Researchers were trying to generate particles by directing a proton beam at some gold when their equipment overheated, causing the evaporation and release of radioactive gold, the JAEA said. The leak originally was thought to have been contained inside the lab, but it spread to other areas when a ventilation fan was switched on.
Out of 55 people tested, 22 had no excess exposure and 33 received radiation dosages of up to 1.7 millisieverts. That is about as much background radiation as a person in Japanese typically receives over a year. Nuclear workers generally are limited to 100 millisieverts of exposure over five years.
Japan's Nuclear Regulation Authority rated the accident as Level 1, or third from the lowest level on a nine-level international scale. The March 2011 accident at the tsunami-hit Fukushima Dai-ichi nuclear plant, the country's worst ever atomic energy disaster, was rated a 7, the top level on the scale.

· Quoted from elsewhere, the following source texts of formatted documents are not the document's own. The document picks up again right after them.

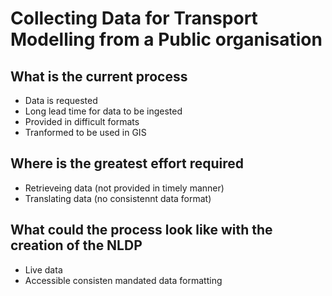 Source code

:# Collecting Data for Transport Modelling from a Public organisation

## What is the current process

- Data is requested
- Long lead time for data to be ingested
- Provided in difficult formats
- Tranformed to be used in GIS

## Where is the greatest effort required

- Retrieveing data (not provided in timely manner)
- Translating data (no consistennt data format)

## What could the process look like with the creation of the NLDP

- Live data 
- Accessible consisten mandated data formatting
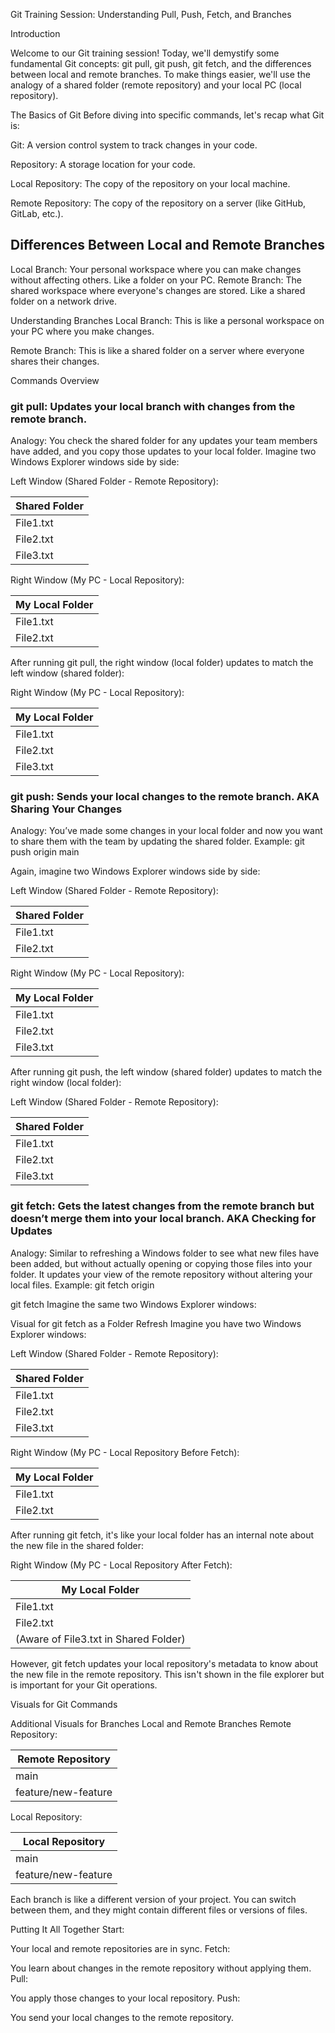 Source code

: Git Training Session: Understanding Pull, Push, Fetch, and Branches

Introduction

Welcome to our Git training session! Today, we'll demystify some fundamental Git concepts: git pull, git push, git fetch, and the differences between local and remote branches. To make things easier, we'll use the analogy of a shared folder (remote repository) and your local PC (local repository).


The Basics of Git
Before diving into specific commands, let's recap what Git is:

Git: A version control system to track changes in your code.

Repository: A storage location for your code.

Local Repository: The copy of the repository on your local machine.

Remote Repository: The copy of the repository on a server (like GitHub, GitLab, etc.).

## Differences Between Local and Remote Branches
Local Branch: Your personal workspace where you can make changes without affecting others. Like a folder on your PC.
Remote Branch: The shared workspace where everyone's changes are stored. Like a shared folder on a network drive.

Understanding Branches
Local Branch: This is like a personal workspace on your PC where you make changes.

Remote Branch: This is like a shared folder on a server where everyone shares their changes.

Commands Overview


### git pull: Updates your local branch with changes from the remote branch.
Analogy: You check the shared folder for any updates your team members have added, and you copy those updates to your local folder.
Imagine two Windows Explorer windows side by side:

Left Window (Shared Folder - Remote Repository):

| Shared Folder   |
|-----------------|
| File1.txt       |
| File2.txt       |
| File3.txt       | <- New file added by a team member

Right Window (My PC - Local Repository):

| My Local Folder |
|-----------------|
| File1.txt       |
| File2.txt       |

After running git pull, the right window (local folder) updates to match the left window (shared folder):

Right Window (My PC - Local Repository):


| My Local Folder |
|-----------------|
| File1.txt       |
| File2.txt       |
| File3.txt       | <- Newly pulled file



### git push: Sends your local changes to the remote branch. AKA Sharing Your Changes
Analogy: You’ve made some changes in your local folder and now you want to share them with the team by updating the shared folder.
Example: git push origin main

Again, imagine two Windows Explorer windows side by side:

Left Window (Shared Folder - Remote Repository):

| Shared Folder   |
|-----------------|
| File1.txt       |
| File2.txt       |

Right Window (My PC - Local Repository):

| My Local Folder |
|-----------------|
| File1.txt       |
| File2.txt       |
| File3.txt       | <- New file I added

After running git push, the left window (shared folder) updates to match the right window (local folder):

Left Window (Shared Folder - Remote Repository):

| Shared Folder   |
|-----------------|
| File1.txt       |
| File2.txt       |
| File3.txt       | <- Newly pushed file


### git fetch: Gets the latest changes from the remote branch but doesn’t merge them into your local branch. AKA Checking for Updates
Analogy: Similar to refreshing a Windows folder to see what new files have been added, but without actually opening or copying those files into your folder. It updates your view of the remote repository without altering your local files.
Example: git fetch origin


git fetch
Imagine the same two Windows Explorer windows:

Visual for git fetch as a Folder Refresh
Imagine you have two Windows Explorer windows:

Left Window (Shared Folder - Remote Repository):

| Shared Folder   |
|-----------------|
| File1.txt       |
| File2.txt       |
| File3.txt       | <- New file added by a team member

Right Window (My PC - Local Repository Before Fetch):



| My Local Folder |
|-----------------|
| File1.txt       |
| File2.txt       |

After running git fetch, it's like your local folder has an internal note about the new file in the shared folder:

Right Window (My PC - Local Repository After Fetch):

|            My Local Folder            |
|---------------------------------------|
| File1.txt                             |
| File2.txt                             |
| (Aware of File3.txt in Shared Folder) |

However, git fetch updates your local repository's metadata to know about the new file in the remote repository. This isn't shown in the file explorer but is important for your Git operations.



Visuals for Git Commands





Additional Visuals for Branches
Local and Remote Branches
Remote Repository:


| Remote Repository        |
|--------------------------|
| main                     |
| feature/new-feature      |

Local Repository:




| Local Repository         |
|--------------------------|
| main                     |
| feature/new-feature      |

Each branch is like a different version of your project. You can switch between them, and they might contain different files or versions of files.

Putting It All Together
Start:

Your local and remote repositories are in sync.
Fetch:

You learn about changes in the remote repository without applying them.
Pull:

You apply those changes to your local repository.
Push:

You send your local changes to the remote repository.

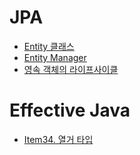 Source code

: 
# JPA

- [Entity 클래스](/JPA/Entity_클래스.md)
- [Entity Manager](/JPA/Entity_Manager.md)
- [영속 객체의 라이프사이클](/JPA/영속_객체의_라이프사이클.md)


# Effective Java

- [Item34. 열거 타입](/Effective_java/Item.34_열거_타입.md) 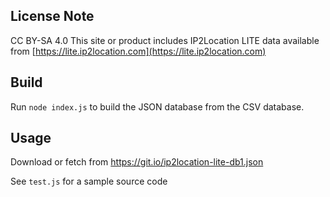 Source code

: ## License Note

CC BY-SA 4.0
This site or product includes IP2Location LITE data available from [https://lite.ip2location.com](https://lite.ip2location.com)

## Build

Run `node index.js` to build the JSON database from the CSV database.

## Usage

Download or fetch from https://git.io/ip2location-lite-db1.json

See `test.js` for a sample source code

Some 150,000 Fukushima residents are still because of that disaster. A zoning reclassification that took effect Tuesday ended a "no-go zone" designation for areas contaminated with radiation from the Fukushima Dai-Ichi plant. However, most of the areas were re-zoned as "difficult to return to" and remain off-limits.
No radiation was released to the outside environment in Tokaimura, but the accident's handling and a failure by the JAEA to report the leak until more than a day later has added to concerns over safety standards and transparency in the industry.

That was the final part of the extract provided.